ExxonMobil has proposed a floating gas terminal called BlueOcean Energy about 20 miles off Manasquan.

Also, BP had proposed a liquefied natural gas receiving pier on the Delaware River in Logan Township, Gloucester County, though a court recently ruled that Delaware could block the plan.

At a public hearing on the proposals yesterday before state Senate and Assembly committees, officials of two companies touted their projects as essential to increasing the supply of natural gas in the region.

Mark Schanzer, BlueOcean's president, said his company's proposed facility could deliver about 1.2 billion cubic feet of natural gas per day, enough to heat 5 million homes.
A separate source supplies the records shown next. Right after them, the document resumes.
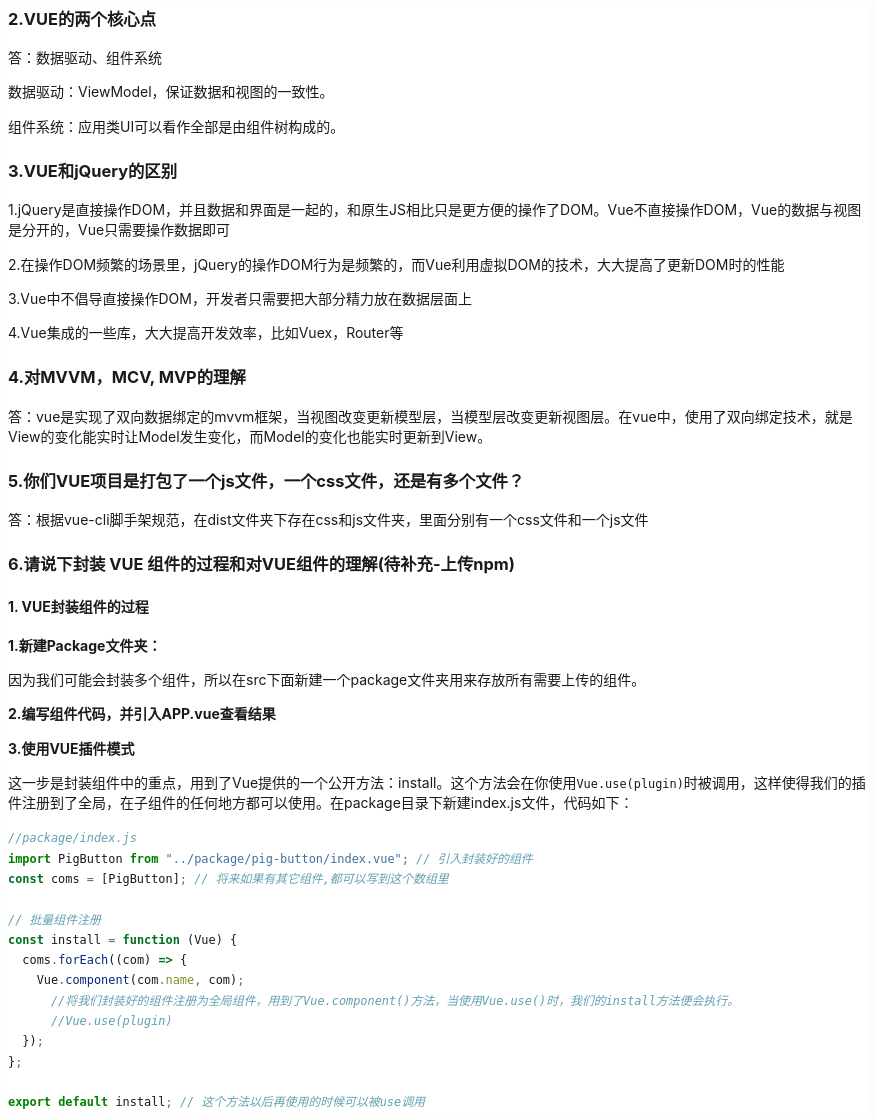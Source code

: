 ### 2.VUE的两个核心点

答：数据驱动、组件系统

数据驱动：ViewModel，保证数据和视图的一致性。

组件系统：应用类UI可以看作全部是由组件树构成的。

### 3.VUE和jQuery的区别

1.jQuery是直接操作DOM，并且数据和界面是一起的，和原生JS相比只是更方便的操作了DOM。Vue不直接操作DOM，Vue的数据与视图是分开的，Vue只需要操作数据即可

2.在操作DOM频繁的场景里，jQuery的操作DOM行为是频繁的，而Vue利用虚拟DOM的技术，大大提高了更新DOM时的性能

3.Vue中不倡导直接操作DOM，开发者只需要把大部分精力放在数据层面上

4.Vue集成的一些库，大大提高开发效率，比如Vuex，Router等

### 4.对MVVM，MCV, MVP的理解

答：vue是实现了双向数据绑定的mvvm框架，当视图改变更新模型层，当模型层改变更新视图层。在vue中，使用了双向绑定技术，就是View的变化能实时让Model发生变化，而Model的变化也能实时更新到View。

### 5.你们VUE项目是打包了一个js文件，一个css文件，还是有多个文件？

答：根据vue-cli脚手架规范，在dist文件夹下存在css和js文件夹，里面分别有一个css文件和一个js文件

### 6.请说下封装 VUE 组件的过程和对VUE组件的理解(待补充-上传npm)

#### 1. VUE封装组件的过程

**1.新建Package文件夹：**

因为我们可能会封装多个组件，所以在src下面新建一个package文件夹用来存放所有需要上传的组件。

**2.编写组件代码，并引入APP.vue查看结果**

**3.使用VUE插件模式**

这一步是封装组件中的重点，用到了Vue提供的一个公开方法：install。这个方法会在你使用`Vue.use(plugin)`时被调用，这样使得我们的插件注册到了全局，在子组件的任何地方都可以使用。在package目录下新建index.js文件，代码如下：

```js
//package/index.js
import PigButton from "../package/pig-button/index.vue"; // 引入封装好的组件
const coms = [PigButton]; // 将来如果有其它组件,都可以写到这个数组里

// 批量组件注册
const install = function (Vue) {
  coms.forEach((com) => {
    Vue.component(com.name, com);  
      //将我们封装好的组件注册为全局组件，用到了Vue.component()方法，当使用Vue.use()时，我们的install方法便会执行。
      //Vue.use(plugin)
  });
};

export default install; // 这个方法以后再使用的时候可以被use调用
```
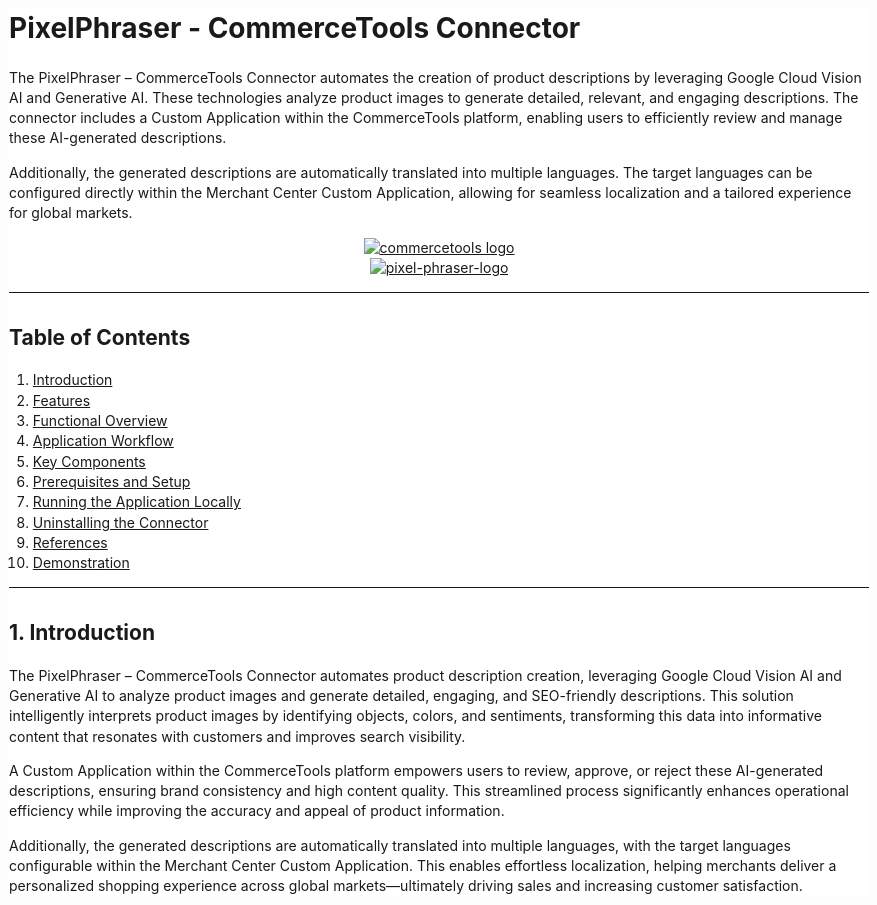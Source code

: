 # PixelPhraser - CommerceTools Connector 
The PixelPhraser – CommerceTools Connector automates the creation of product descriptions by leveraging Google Cloud Vision AI and Generative AI. These technologies analyze product images to generate detailed, relevant, and engaging descriptions. The connector includes a Custom Application within the CommerceTools platform, enabling users to efficiently review and manage these AI-generated descriptions.

Additionally, the generated descriptions are automatically translated into multiple languages. The target languages can be configured directly within the Merchant Center Custom Application, allowing for seamless localization and a tailored experience for global markets.
<p align="center">
  <a href="https://commercetools.com/">
    <img alt="commercetools logo" src="https://unpkg.com/@commercetools-frontend/assets/logos/commercetools_primary-logo_horizontal_RGB.png">
  </a>
  <br/>
  <a href="https://pixelphraser-ct-connector.s3.us-east-1.amazonaws.com/PixelPhraser.jpeg">
    <img alt="pixel-phraser-logo" src="https://pixelphraser-ct-connector.s3.us-east-1.amazonaws.com/PixelPhraser.jpeg">
  </a>
</p>

---

## Table of Contents
1. [Introduction](#introduction)
2. [Features](#features)
3. [Functional Overview](#functional-overview)
4. [Application Workflow](#application-workflow)
5. [Key Components](#key-components)
6. [Prerequisites and Setup](#prerequisites-and-setup)
7. [Running the Application Locally](#running-the-application-locally)
8. [Uninstalling the Connector](#uninstalling-the-connector)
9. [References](#references)
10. [Demonstration](#demonstration)

---

## <a id="introduction"></a> 1. Introduction
The PixelPhraser – CommerceTools Connector automates product description creation, leveraging Google Cloud Vision AI and Generative AI to analyze product images and generate detailed, engaging, and SEO-friendly descriptions. This solution intelligently interprets product images by identifying objects, colors, and sentiments, transforming this data into informative content that resonates with customers and improves search visibility.

A Custom Application within the CommerceTools platform empowers users to review, approve, or reject these AI-generated descriptions, ensuring brand consistency and high content quality. This streamlined process significantly enhances operational efficiency while improving the accuracy and appeal of product information.

Additionally, the generated descriptions are automatically translated into multiple languages, with the target languages configurable within the Merchant Center Custom Application. This enables effortless localization, helping merchants deliver a personalized shopping experience across global markets—ultimately driving sales and increasing customer satisfaction.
"The region needs access to reliable supplies of natural gas," he said.

He said BlueOcean would generate billions of dollars in economic activity and $150 million in tax revenue and would create 300 jobs.

Roger Whelan, president of Liberty Natural Gas, said his facility could provide enough gas at peak capacity to heat 11 million homes per day.

"We will provide a clean, safe, effective solution to New Jersey's energy needs," he said. "This is proven, safe technology."

Environmental and fishing groups disagreed, saying New Jersey should concentrate on renewable energy sources and on using energy more efficiently instead of importing natural gas, which the terminals would do.

"Liquefied natural gas is foreign, and it's expensive," said Cindy Zipf, executive director of Clean Ocean Action. "It's also not clean."

Zipf said underwater pipelines would kill sea creatures and harm fishing grounds - a point echoed by James Lovegren of the Fishermen's Dock Cooperative in Point Pleasant Beach.

"Our dock does $6 million to $10 million a year in seafood landings," he said. "Each of these terminals would be located in prime fishing grounds. That's where the fish are, and that's where we fish. It would put us out of business."

He and other opponents of the proposals said existing natural gas terminals on the East Coast were operating far below capacity, and he questioned the economic sense of building more.